I arrived equipped with field recording equipment to learn more about how to capture sounds and images and quickly realised the challenge I had within such a quiet landscape. But with this came a slowing down, listening, observing and connecting. Walking each day, I let things unfold naturally recording birdsong, insects, wind, bells, rockfall, water, and footsteps, whilst also using what I found around me to create a record of each walk as lines and forms on the ground.

Thanks so much to Simon and Donna who have made Joya: AiR such an incredible place.
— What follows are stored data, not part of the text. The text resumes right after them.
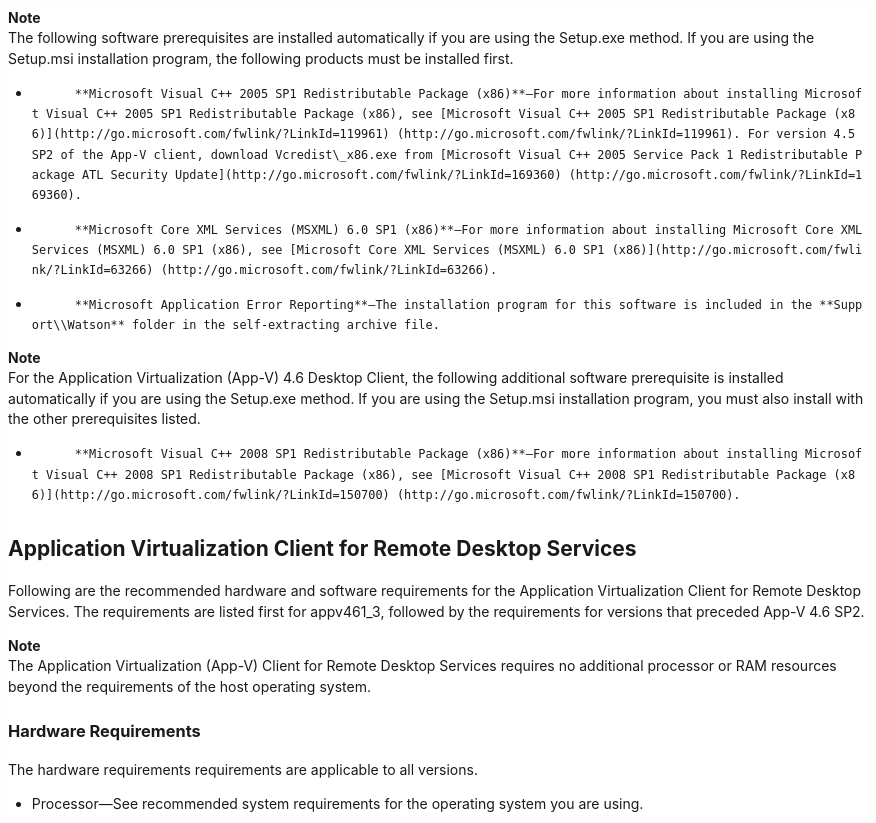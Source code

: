  

**Note**  
The following software prerequisites are installed automatically if you are using the Setup.exe method. If you are using the Setup.msi installation program, the following products must be installed first.

-   
            **Microsoft Visual C++ 2005 SP1 Redistributable Package (x86)**—For more information about installing Microsoft Visual C++ 2005 SP1 Redistributable Package (x86), see [Microsoft Visual C++ 2005 SP1 Redistributable Package (x86)](http://go.microsoft.com/fwlink/?LinkId=119961) (http://go.microsoft.com/fwlink/?LinkId=119961). For version 4.5 SP2 of the App-V client, download Vcredist\_x86.exe from [Microsoft Visual C++ 2005 Service Pack 1 Redistributable Package ATL Security Update](http://go.microsoft.com/fwlink/?LinkId=169360) (http://go.microsoft.com/fwlink/?LinkId=169360).

-   
            **Microsoft Core XML Services (MSXML) 6.0 SP1 (x86)**—For more information about installing Microsoft Core XML Services (MSXML) 6.0 SP1 (x86), see [Microsoft Core XML Services (MSXML) 6.0 SP1 (x86)](http://go.microsoft.com/fwlink/?LinkId=63266) (http://go.microsoft.com/fwlink/?LinkId=63266).

-   
            **Microsoft Application Error Reporting**—The installation program for this software is included in the **Support\\Watson** folder in the self-extracting archive file.

 

**Note**  
For the Application Virtualization (App-V) 4.6 Desktop Client, the following additional software prerequisite is installed automatically if you are using the Setup.exe method. If you are using the Setup.msi installation program, you must also install with the other prerequisites listed.

-   
            **Microsoft Visual C++ 2008 SP1 Redistributable Package (x86)**—For more information about installing Microsoft Visual C++ 2008 SP1 Redistributable Package (x86), see [Microsoft Visual C++ 2008 SP1 Redistributable Package (x86)](http://go.microsoft.com/fwlink/?LinkId=150700) (http://go.microsoft.com/fwlink/?LinkId=150700).

 

## Application Virtualization Client for Remote Desktop Services


Following are the recommended hardware and software requirements for the Application Virtualization Client for Remote Desktop Services. The requirements are listed first for appv461\_3, followed by the requirements for versions that preceded App-V 4.6 SP2.

**Note**  
The Application Virtualization (App-V) Client for Remote Desktop Services requires no additional processor or RAM resources beyond the requirements of the host operating system.

 

### Hardware Requirements

The hardware requirements requirements are applicable to all versions.

-   Processor—See recommended system requirements for the operating system you are using.
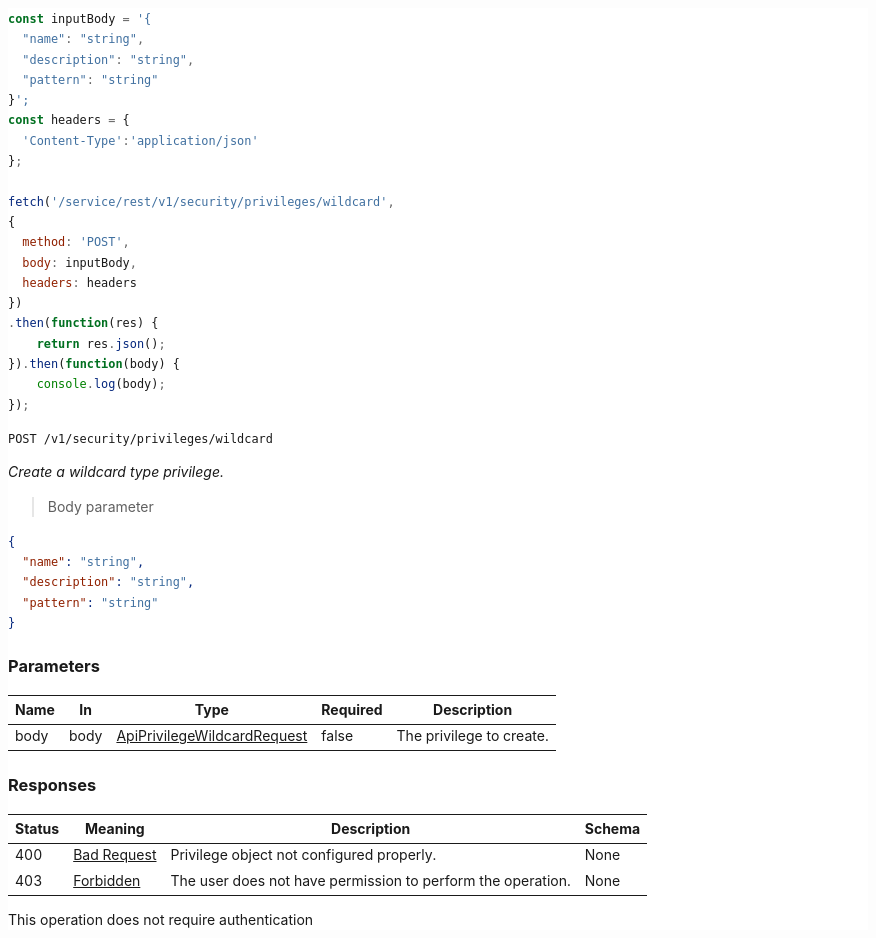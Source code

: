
 ```javascript
const inputBody = '{
  "name": "string",
  "description": "string",
  "pattern": "string"
}';
const headers = {
  'Content-Type':'application/json'
};

fetch('/service/rest/v1/security/privileges/wildcard',
{
  method: 'POST',
  body: inputBody,
  headers: headers
})
.then(function(res) {
    return res.json();
}).then(function(body) {
    console.log(body);
});

```

`POST /v1/security/privileges/wildcard`

*Create a wildcard type privilege.*

> Body parameter

```json
{
  "name": "string",
  "description": "string",
  "pattern": "string"
}
```

<h3 id="createprivilege-parameters">Parameters</h3>

|Name|In|Type|Required|Description|
|---|---|---|---|---|
|body|body|[ApiPrivilegeWildcardRequest](#schemaapiprivilegewildcardrequest)|false|The privilege to create.|

<h3 id="createprivilege-responses">Responses</h3>

|Status|Meaning|Description|Schema|
|---|---|---|---|
|400|[Bad Request](https://tools.ietf.org/html/rfc7231#section-6.5.1)|Privilege object not configured properly.|None|
|403|[Forbidden](https://tools.ietf.org/html/rfc7231#section-6.5.3)|The user does not have permission to perform the operation.|None|

<aside class="success">
This operation does not require authentication
</aside>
I loved having the space and time to be able to explore working in this way; being alone; and also, in amazing company with them and the other artists and writers in residence.

Hannah Scott

Hannah is a graduate of Central Saint Martins MA Art and Science 2017 and BA Arts and Design 2000, and Middlesex University MSc Multimedia Application Design 2003; a member of the Wilderness Art Collective; a MullenLowe NOVA award winner; and an alumna of The Arctic Circle artist residency. Her work is grounded on scientific research and she has worked with climate and environmental scientists, and other professionals, to accurately inform her research. Key collaborations include a project about waste with the UK Government Office for Science; and a project about microplastics with Kings College London MRC-PHE Centre for Environment & Health. Recent works include: ‘270 Single Uses’, an installation highlighting the relationship between marine plastic litter from Britain and Arctic sea ice; ‘All At Sea’, a collaborative installation about the sea with artist Maria Macc; ‘All This Stuff Is Killing Me’, an installation reflecting on mass-consumption at the Royal Geographical Society, featured on BBC Radio 4’s ‘All In The Mind’, longlisted for the 2021 Aesthetica Art Prize; ‘To The Ends Of The Earth’, a film about the sea projected onto a shipping container in the central Australian desert. She worked for BBC News until 2018 when she left her job to pursue her career as an artist full time.